## DIRECTIONS FOR THIS TASK
Show every line in the records below that contains the word "string".

## Extracted records
# # # # # # #

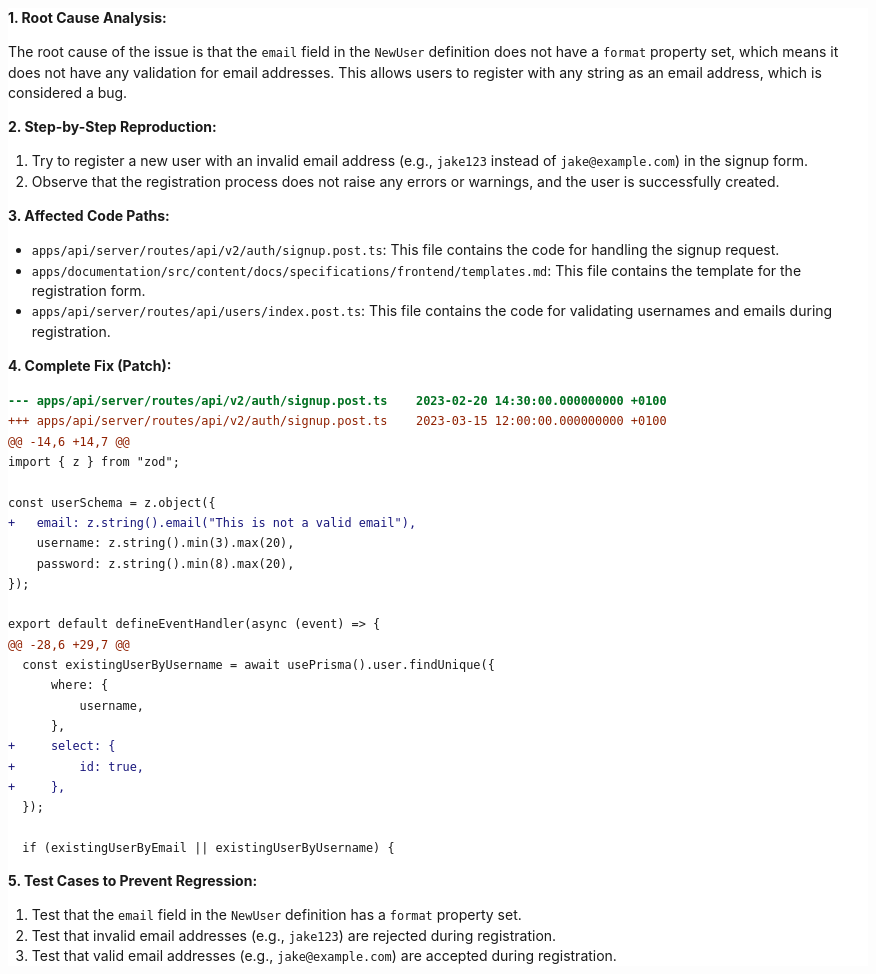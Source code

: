 **1. Root Cause Analysis:**

The root cause of the issue is that the `email` field in the `NewUser` definition does not have a `format` property set, which means it does not have any validation for email addresses. This allows users to register with any string as an email address, which is considered a bug.

**2. Step-by-Step Reproduction:**

1. Try to register a new user with an invalid email address (e.g., `jake123` instead of `jake@example.com`) in the signup form.
2. Observe that the registration process does not raise any errors or warnings, and the user is successfully created.

**3. Affected Code Paths:**

* `apps/api/server/routes/api/v2/auth/signup.post.ts`: This file contains the code for handling the signup request.
* `apps/documentation/src/content/docs/specifications/frontend/templates.md`: This file contains the template for the registration form.
* `apps/api/server/routes/api/users/index.post.ts`: This file contains the code for validating usernames and emails during registration.

**4. Complete Fix (Patch):**

```diff
--- apps/api/server/routes/api/v2/auth/signup.post.ts    2023-02-20 14:30:00.000000000 +0100
+++ apps/api/server/routes/api/v2/auth/signup.post.ts    2023-03-15 12:00:00.000000000 +0100
@@ -14,6 +14,7 @@
import { z } from "zod";

const userSchema = z.object({
+   email: z.string().email("This is not a valid email"),
    username: z.string().min(3).max(20),
    password: z.string().min(8).max(20),
});

export default defineEventHandler(async (event) => {
@@ -28,6 +29,7 @@
  const existingUserByUsername = await usePrisma().user.findUnique({
      where: {
          username,
      },
+     select: {
+         id: true,
+     },
  });

  if (existingUserByEmail || existingUserByUsername) {
```

**5. Test Cases to Prevent Regression:**

1. Test that the `email` field in the `NewUser` definition has a `format` property set.
2. Test that invalid email addresses (e.g., `jake123`) are rejected during registration.
3. Test that valid email addresses (e.g., `jake@example.com`) are accepted during registration.
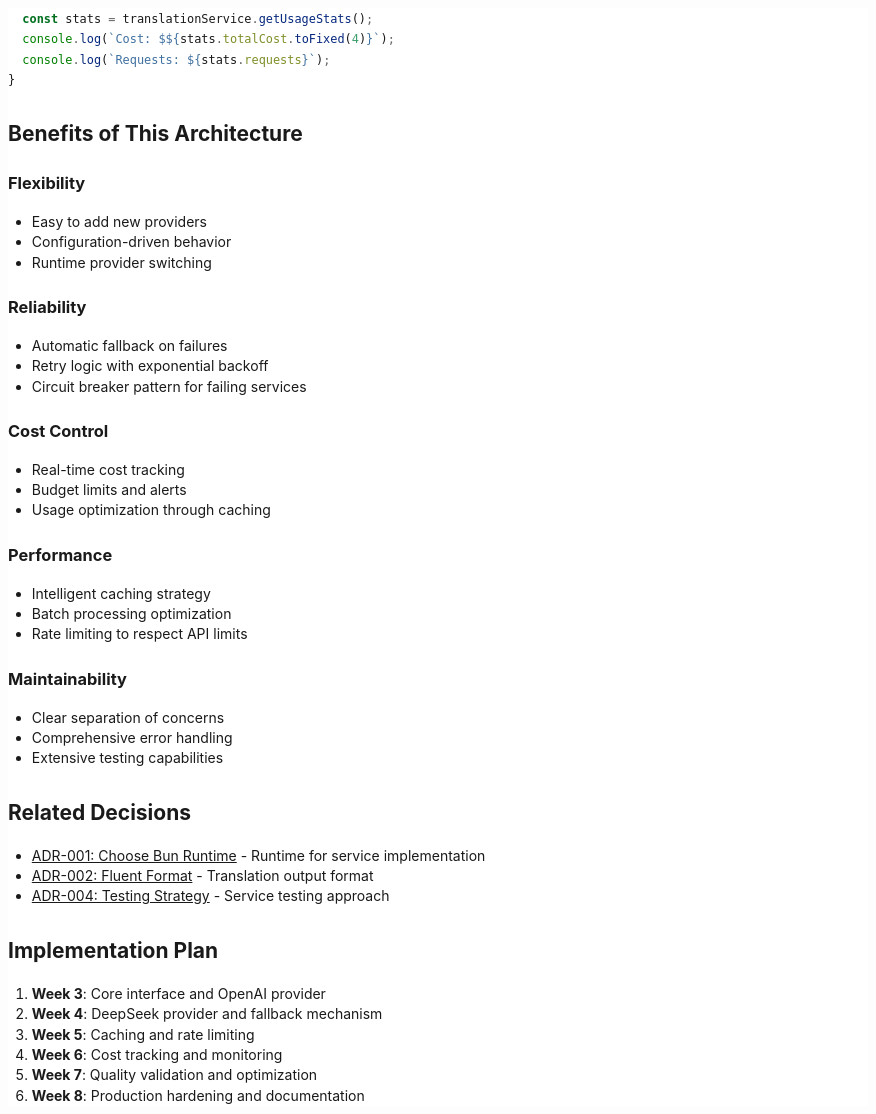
 ```typescript
  const stats = translationService.getUsageStats();
  console.log(`Cost: $${stats.totalCost.toFixed(4)}`);
  console.log(`Requests: ${stats.requests}`);
}
```

## Benefits of This Architecture

### Flexibility
- Easy to add new providers
- Configuration-driven behavior
- Runtime provider switching

### Reliability
- Automatic fallback on failures
- Retry logic with exponential backoff
- Circuit breaker pattern for failing services

### Cost Control
- Real-time cost tracking
- Budget limits and alerts
- Usage optimization through caching

### Performance
- Intelligent caching strategy
- Batch processing optimization
- Rate limiting to respect API limits

### Maintainability
- Clear separation of concerns
- Comprehensive error handling
- Extensive testing capabilities

## Related Decisions
- [ADR-001: Choose Bun Runtime](001-choose-bun.md) - Runtime for service implementation
- [ADR-002: Fluent Format](002-fluent-format.md) - Translation output format
- [ADR-004: Testing Strategy](004-testing-strategy.md) - Service testing approach

## Implementation Plan
1. **Week 3**: Core interface and OpenAI provider
2. **Week 4**: DeepSeek provider and fallback mechanism
3. **Week 5**: Caching and rate limiting
4. **Week 6**: Cost tracking and monitoring
5. **Week 7**: Quality validation and optimization
6. **Week 8**: Production hardening and documentation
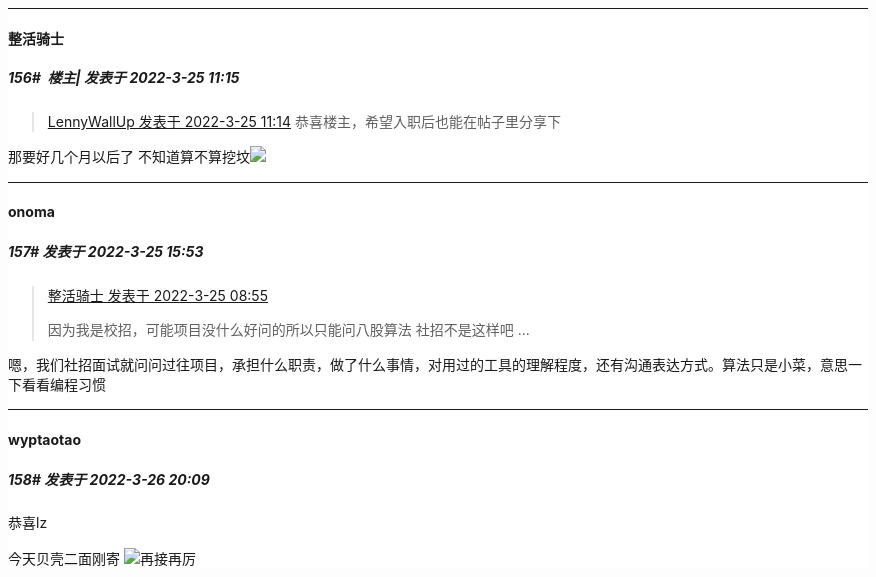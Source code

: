 *****

####  整活骑士  
##### 156#         楼主| 发表于 2022-3-25 11:15

<blockquote><a href="httphttps://bbs.saraba1st.com/2b/forum.php?mod=redirect&amp;goto=findpost&amp;pid=55178751&amp;ptid=2055363" target="_blank">LennyWallUp 发表于 2022-3-25 11:14</a>
恭喜楼主，希望入职后也能在帖子里分享下</blockquote>
那要好几个月以后了 不知道算不算挖坟<img src="https://static.saraba1st.com/image/smiley/face2017/004.gif" referrerpolicy="no-referrer">



*****

####  onoma  
##### 157#       发表于 2022-3-25 15:53

<blockquote><a href="httphttps://bbs.saraba1st.com/2b/forum.php?mod=redirect&amp;goto=findpost&amp;pid=55176730&amp;ptid=2055363" target="_blank">整活骑士 发表于 2022-3-25 08:55</a>

因为我是校招，可能项目没什么好问的所以只能问八股算法 社招不是这样吧 ...</blockquote>
嗯，我们社招面试就问问过往项目，承担什么职责，做了什么事情，对用过的工具的理解程度，还有沟通表达方式。算法只是小菜，意思一下看看编程习惯



*****

####  wyptaotao  
##### 158#       发表于 2022-3-26 20:09

恭喜lz

今天贝壳二面刚寄
<img src="https://static.saraba1st.com/image/smiley/face2017/135.png" referrerpolicy="no-referrer">再接再厉

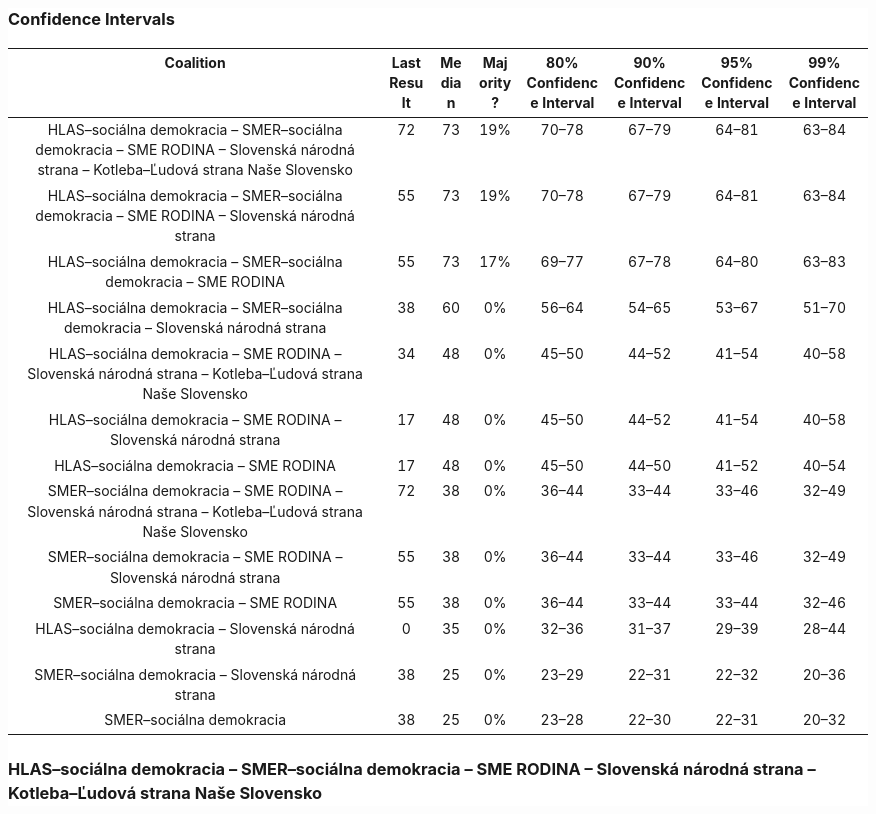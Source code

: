 ### Confidence Intervals

| Coalition | Last Result | Median | Majority? | 80% Confidence Interval | 90% Confidence Interval | 95% Confidence Interval | 99% Confidence Interval |
|:---------:|:-----------:|:------:|:---------:|:-----------------------:|:-----------------------:|:-----------------------:|:-----------------------:|
| HLAS–sociálna demokracia – SMER–sociálna demokracia – SME RODINA – Slovenská národná strana – Kotleba–Ľudová strana Naše Slovensko | 72 | 73 | 19% | 70–78 | 67–79 | 64–81 | 63–84 |
| HLAS–sociálna demokracia – SMER–sociálna demokracia – SME RODINA – Slovenská národná strana | 55 | 73 | 19% | 70–78 | 67–79 | 64–81 | 63–84 |
| HLAS–sociálna demokracia – SMER–sociálna demokracia – SME RODINA | 55 | 73 | 17% | 69–77 | 67–78 | 64–80 | 63–83 |
| HLAS–sociálna demokracia – SMER–sociálna demokracia – Slovenská národná strana | 38 | 60 | 0% | 56–64 | 54–65 | 53–67 | 51–70 |
| HLAS–sociálna demokracia – SME RODINA – Slovenská národná strana – Kotleba–Ľudová strana Naše Slovensko | 34 | 48 | 0% | 45–50 | 44–52 | 41–54 | 40–58 |
| HLAS–sociálna demokracia – SME RODINA – Slovenská národná strana | 17 | 48 | 0% | 45–50 | 44–52 | 41–54 | 40–58 |
| HLAS–sociálna demokracia – SME RODINA | 17 | 48 | 0% | 45–50 | 44–50 | 41–52 | 40–54 |
| SMER–sociálna demokracia – SME RODINA – Slovenská národná strana – Kotleba–Ľudová strana Naše Slovensko | 72 | 38 | 0% | 36–44 | 33–44 | 33–46 | 32–49 |
| SMER–sociálna demokracia – SME RODINA – Slovenská národná strana | 55 | 38 | 0% | 36–44 | 33–44 | 33–46 | 32–49 |
| SMER–sociálna demokracia – SME RODINA | 55 | 38 | 0% | 36–44 | 33–44 | 33–44 | 32–46 |
| HLAS–sociálna demokracia – Slovenská národná strana | 0 | 35 | 0% | 32–36 | 31–37 | 29–39 | 28–44 |
| SMER–sociálna demokracia – Slovenská národná strana | 38 | 25 | 0% | 23–29 | 22–31 | 22–32 | 20–36 |
| SMER–sociálna demokracia | 38 | 25 | 0% | 23–28 | 22–30 | 22–31 | 20–32 |

### HLAS–sociálna demokracia – SMER–sociálna demokracia – SME RODINA – Slovenská národná strana – Kotleba–Ľudová strana Naše Slovensko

# # # # # # #

## WRITTEN ANSWER
The root cause of the issue is that the `email` field in the `NewUser` definition does not have a `format` property set, which means it does not have any validation for email addresses. This allows users to register with any string as an email address, which is considered a bug.
+   email: z.string().email("This is not a valid email"),
    username: z.string().min(3).max(20),
    password: z.string().min(8).max(20),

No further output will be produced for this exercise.